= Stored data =
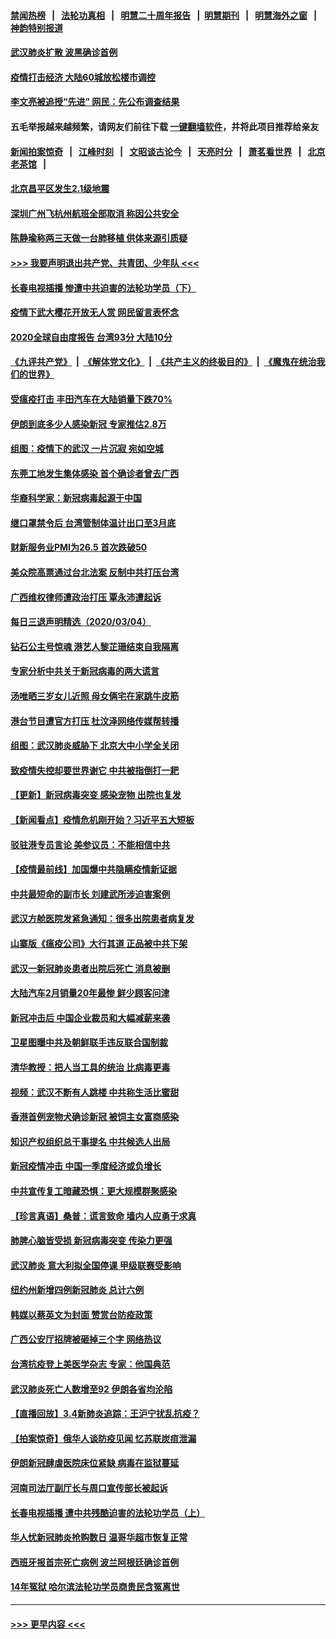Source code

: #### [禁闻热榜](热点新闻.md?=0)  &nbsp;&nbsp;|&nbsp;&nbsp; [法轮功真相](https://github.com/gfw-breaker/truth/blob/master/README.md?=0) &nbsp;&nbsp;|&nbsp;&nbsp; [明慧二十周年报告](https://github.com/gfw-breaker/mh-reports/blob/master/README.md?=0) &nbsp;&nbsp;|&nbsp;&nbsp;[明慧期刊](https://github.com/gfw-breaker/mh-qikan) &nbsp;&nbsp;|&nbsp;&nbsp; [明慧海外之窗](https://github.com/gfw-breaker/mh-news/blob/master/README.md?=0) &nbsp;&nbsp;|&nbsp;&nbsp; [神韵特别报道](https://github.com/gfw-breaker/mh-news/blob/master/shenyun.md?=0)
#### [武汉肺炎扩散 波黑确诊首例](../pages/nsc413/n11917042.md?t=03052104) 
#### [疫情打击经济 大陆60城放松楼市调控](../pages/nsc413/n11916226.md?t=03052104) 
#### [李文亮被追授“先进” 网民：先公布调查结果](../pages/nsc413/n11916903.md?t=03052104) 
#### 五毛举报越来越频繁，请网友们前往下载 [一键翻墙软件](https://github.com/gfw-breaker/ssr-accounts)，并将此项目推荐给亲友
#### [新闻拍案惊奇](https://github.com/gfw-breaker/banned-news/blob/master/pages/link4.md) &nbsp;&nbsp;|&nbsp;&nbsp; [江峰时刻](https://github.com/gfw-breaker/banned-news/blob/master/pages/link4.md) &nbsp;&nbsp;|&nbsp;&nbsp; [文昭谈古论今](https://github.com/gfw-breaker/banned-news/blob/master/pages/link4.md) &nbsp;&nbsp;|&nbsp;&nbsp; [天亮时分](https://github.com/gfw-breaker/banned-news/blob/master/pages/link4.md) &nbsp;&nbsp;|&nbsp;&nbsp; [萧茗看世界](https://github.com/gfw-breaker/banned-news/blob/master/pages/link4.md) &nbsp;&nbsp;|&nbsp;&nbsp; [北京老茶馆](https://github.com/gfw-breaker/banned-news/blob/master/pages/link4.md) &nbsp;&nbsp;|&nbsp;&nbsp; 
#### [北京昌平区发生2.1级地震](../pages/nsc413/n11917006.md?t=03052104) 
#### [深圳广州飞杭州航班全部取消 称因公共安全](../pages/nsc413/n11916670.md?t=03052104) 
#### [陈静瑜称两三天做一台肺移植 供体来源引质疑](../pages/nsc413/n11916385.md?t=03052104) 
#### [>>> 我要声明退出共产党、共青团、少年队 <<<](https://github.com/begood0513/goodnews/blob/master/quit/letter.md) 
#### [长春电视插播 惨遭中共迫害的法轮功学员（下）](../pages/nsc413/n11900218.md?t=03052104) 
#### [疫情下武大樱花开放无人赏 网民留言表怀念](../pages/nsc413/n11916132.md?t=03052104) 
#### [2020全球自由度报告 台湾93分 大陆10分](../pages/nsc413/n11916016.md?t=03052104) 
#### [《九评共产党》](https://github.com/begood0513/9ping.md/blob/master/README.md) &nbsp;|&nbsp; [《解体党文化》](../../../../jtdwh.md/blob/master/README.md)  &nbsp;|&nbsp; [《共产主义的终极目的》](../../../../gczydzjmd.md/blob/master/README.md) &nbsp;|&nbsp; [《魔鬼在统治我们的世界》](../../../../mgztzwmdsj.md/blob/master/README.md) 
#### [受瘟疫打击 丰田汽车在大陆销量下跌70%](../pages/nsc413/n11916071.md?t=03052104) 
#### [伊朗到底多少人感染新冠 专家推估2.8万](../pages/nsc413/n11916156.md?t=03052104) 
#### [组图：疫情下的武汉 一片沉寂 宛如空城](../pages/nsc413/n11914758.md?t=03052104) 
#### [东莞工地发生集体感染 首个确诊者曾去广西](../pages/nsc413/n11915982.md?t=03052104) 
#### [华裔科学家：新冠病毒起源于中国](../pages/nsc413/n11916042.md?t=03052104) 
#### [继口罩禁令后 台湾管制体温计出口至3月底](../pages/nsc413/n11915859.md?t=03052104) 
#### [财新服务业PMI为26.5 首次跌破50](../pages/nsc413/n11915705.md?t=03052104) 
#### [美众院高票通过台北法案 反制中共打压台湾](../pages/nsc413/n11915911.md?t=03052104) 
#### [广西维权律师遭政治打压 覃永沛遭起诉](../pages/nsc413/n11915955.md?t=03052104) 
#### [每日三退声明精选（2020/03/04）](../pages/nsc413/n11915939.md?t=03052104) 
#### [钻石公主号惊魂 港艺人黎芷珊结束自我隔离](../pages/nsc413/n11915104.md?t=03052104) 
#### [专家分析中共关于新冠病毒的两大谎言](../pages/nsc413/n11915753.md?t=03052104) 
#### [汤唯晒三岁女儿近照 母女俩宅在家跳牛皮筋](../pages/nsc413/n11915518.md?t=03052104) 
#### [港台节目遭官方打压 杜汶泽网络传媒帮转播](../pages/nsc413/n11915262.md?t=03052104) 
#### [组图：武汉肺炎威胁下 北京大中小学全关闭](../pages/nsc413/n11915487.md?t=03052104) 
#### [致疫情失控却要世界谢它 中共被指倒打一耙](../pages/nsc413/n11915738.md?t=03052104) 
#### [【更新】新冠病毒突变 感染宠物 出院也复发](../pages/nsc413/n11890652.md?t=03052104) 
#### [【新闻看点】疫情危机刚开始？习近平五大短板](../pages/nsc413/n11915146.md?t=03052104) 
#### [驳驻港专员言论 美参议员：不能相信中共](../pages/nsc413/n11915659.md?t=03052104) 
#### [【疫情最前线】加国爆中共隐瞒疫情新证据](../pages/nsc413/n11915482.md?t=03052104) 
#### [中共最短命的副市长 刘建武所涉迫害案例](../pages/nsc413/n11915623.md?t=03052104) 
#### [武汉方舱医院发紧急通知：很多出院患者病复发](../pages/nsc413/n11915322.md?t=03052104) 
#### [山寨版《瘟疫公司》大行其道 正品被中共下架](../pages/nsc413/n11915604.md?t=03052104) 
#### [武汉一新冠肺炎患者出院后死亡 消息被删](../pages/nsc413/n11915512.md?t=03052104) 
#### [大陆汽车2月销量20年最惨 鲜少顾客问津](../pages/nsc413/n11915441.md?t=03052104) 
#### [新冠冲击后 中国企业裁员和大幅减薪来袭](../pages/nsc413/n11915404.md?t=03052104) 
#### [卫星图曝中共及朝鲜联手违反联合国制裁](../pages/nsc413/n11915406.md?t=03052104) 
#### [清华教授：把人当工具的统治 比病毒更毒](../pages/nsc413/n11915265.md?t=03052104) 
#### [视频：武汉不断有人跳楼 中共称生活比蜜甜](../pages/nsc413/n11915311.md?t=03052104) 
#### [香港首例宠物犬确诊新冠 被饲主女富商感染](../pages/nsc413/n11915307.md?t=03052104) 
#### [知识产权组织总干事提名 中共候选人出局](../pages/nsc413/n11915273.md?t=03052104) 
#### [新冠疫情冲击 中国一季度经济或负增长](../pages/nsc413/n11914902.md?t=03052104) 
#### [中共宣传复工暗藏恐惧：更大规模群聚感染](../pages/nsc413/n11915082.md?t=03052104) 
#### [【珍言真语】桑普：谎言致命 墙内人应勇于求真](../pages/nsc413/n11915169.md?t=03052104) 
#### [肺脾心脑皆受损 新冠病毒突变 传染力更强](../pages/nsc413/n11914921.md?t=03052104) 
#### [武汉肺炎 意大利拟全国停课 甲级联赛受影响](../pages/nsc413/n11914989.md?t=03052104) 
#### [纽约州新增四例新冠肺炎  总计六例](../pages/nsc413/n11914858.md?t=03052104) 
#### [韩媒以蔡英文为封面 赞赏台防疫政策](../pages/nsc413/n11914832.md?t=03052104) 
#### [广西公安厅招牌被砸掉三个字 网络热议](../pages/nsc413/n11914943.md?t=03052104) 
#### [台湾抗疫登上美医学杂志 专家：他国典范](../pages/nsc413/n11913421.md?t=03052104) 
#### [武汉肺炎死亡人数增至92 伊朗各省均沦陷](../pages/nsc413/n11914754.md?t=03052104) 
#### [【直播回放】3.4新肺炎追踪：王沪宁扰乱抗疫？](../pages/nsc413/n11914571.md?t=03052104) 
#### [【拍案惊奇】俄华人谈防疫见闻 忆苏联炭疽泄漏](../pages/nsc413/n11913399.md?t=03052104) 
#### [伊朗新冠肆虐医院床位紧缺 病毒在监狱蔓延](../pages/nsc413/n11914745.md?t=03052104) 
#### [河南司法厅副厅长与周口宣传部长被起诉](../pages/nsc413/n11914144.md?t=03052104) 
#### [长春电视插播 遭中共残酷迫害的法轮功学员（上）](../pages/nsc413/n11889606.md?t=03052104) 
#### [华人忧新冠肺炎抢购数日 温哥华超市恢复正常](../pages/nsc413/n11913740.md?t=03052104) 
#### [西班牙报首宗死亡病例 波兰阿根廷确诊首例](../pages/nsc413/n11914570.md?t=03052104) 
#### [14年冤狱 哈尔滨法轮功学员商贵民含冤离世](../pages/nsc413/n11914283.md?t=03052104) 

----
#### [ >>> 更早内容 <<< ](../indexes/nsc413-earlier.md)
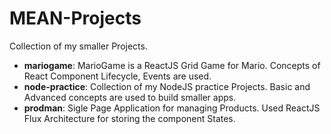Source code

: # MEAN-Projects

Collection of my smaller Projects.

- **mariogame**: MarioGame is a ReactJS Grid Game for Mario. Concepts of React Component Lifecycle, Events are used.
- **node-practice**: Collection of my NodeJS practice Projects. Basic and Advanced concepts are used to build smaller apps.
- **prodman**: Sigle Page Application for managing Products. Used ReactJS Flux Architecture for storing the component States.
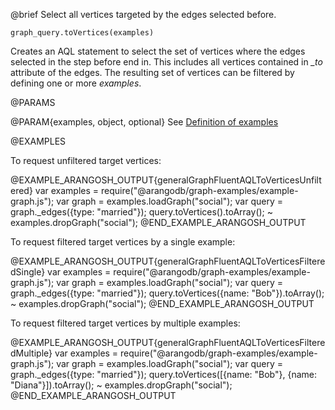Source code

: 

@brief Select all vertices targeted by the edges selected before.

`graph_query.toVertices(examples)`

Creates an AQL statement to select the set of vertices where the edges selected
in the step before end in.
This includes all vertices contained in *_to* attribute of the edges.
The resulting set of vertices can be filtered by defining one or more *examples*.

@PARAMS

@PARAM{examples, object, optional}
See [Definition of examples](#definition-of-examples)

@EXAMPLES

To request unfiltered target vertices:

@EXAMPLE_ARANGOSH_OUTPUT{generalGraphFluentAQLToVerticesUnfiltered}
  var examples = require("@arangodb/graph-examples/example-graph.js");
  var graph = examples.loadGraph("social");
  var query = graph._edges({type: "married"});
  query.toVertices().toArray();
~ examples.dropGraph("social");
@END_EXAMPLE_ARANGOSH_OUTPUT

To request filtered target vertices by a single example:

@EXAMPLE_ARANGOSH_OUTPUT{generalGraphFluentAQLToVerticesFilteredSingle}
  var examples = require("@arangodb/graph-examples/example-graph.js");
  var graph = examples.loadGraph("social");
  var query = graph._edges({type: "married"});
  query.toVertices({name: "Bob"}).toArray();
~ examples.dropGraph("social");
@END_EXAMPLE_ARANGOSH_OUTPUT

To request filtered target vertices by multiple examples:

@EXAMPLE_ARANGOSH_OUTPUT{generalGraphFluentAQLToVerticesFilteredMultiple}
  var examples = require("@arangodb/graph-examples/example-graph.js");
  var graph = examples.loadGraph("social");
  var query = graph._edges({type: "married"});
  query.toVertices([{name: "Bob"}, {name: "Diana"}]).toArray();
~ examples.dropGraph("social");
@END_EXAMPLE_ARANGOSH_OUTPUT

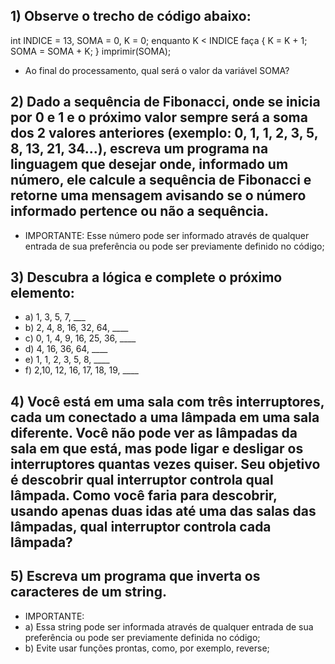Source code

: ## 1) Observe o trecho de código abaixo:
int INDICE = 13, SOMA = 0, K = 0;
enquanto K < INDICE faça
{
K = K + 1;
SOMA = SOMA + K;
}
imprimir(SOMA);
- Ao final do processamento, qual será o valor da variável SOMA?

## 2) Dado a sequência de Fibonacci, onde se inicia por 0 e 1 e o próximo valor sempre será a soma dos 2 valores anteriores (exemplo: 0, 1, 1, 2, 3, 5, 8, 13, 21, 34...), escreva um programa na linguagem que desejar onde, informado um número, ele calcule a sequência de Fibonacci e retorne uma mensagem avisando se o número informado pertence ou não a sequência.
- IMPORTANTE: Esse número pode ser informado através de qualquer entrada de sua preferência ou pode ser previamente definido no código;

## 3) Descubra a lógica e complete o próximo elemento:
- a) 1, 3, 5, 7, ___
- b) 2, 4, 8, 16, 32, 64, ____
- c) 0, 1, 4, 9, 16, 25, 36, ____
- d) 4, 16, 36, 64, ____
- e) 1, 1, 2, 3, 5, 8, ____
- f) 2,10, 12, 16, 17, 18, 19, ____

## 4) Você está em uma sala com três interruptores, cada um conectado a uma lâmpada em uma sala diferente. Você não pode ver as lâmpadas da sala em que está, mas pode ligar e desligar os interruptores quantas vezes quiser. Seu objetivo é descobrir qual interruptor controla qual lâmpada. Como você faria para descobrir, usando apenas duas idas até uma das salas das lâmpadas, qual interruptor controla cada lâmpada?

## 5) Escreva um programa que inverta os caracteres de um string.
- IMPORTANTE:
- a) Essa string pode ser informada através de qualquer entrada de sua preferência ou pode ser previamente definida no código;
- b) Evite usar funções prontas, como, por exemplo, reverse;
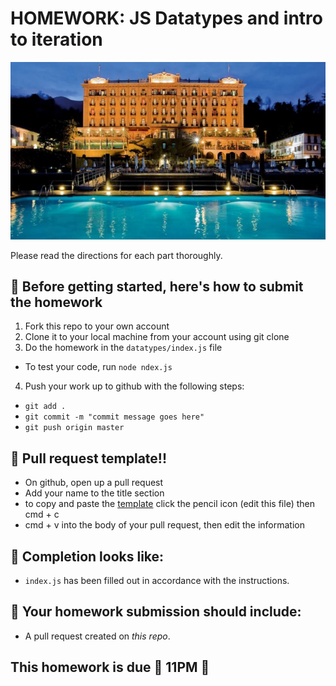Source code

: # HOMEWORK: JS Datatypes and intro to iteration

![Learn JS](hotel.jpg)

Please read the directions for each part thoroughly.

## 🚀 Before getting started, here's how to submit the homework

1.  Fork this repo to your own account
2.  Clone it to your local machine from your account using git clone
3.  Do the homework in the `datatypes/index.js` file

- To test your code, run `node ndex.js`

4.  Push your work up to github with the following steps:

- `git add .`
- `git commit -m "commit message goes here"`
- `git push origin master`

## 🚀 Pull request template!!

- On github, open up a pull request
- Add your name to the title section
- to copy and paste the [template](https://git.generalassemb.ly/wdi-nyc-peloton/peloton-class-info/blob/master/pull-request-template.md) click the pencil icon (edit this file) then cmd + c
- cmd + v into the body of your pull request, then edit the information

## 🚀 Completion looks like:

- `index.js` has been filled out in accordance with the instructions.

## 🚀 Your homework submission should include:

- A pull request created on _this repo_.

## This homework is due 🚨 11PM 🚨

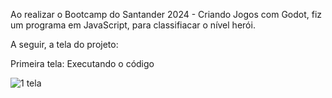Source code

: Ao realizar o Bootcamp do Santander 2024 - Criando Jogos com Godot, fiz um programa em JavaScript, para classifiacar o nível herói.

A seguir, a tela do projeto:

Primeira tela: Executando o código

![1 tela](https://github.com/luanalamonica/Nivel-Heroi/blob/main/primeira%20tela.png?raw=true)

= Work to be completed =
The lines in the records above that include the word "edit" must be copied out.

= Response =
- to copy and paste the [template](https://git.generalassemb.ly/wdi-nyc-peloton/peloton-class-info/blob/master/pull-request-template.md) click the pencil icon (edit this file) then cmd + c
- cmd + v into the body of your pull request, then edit the information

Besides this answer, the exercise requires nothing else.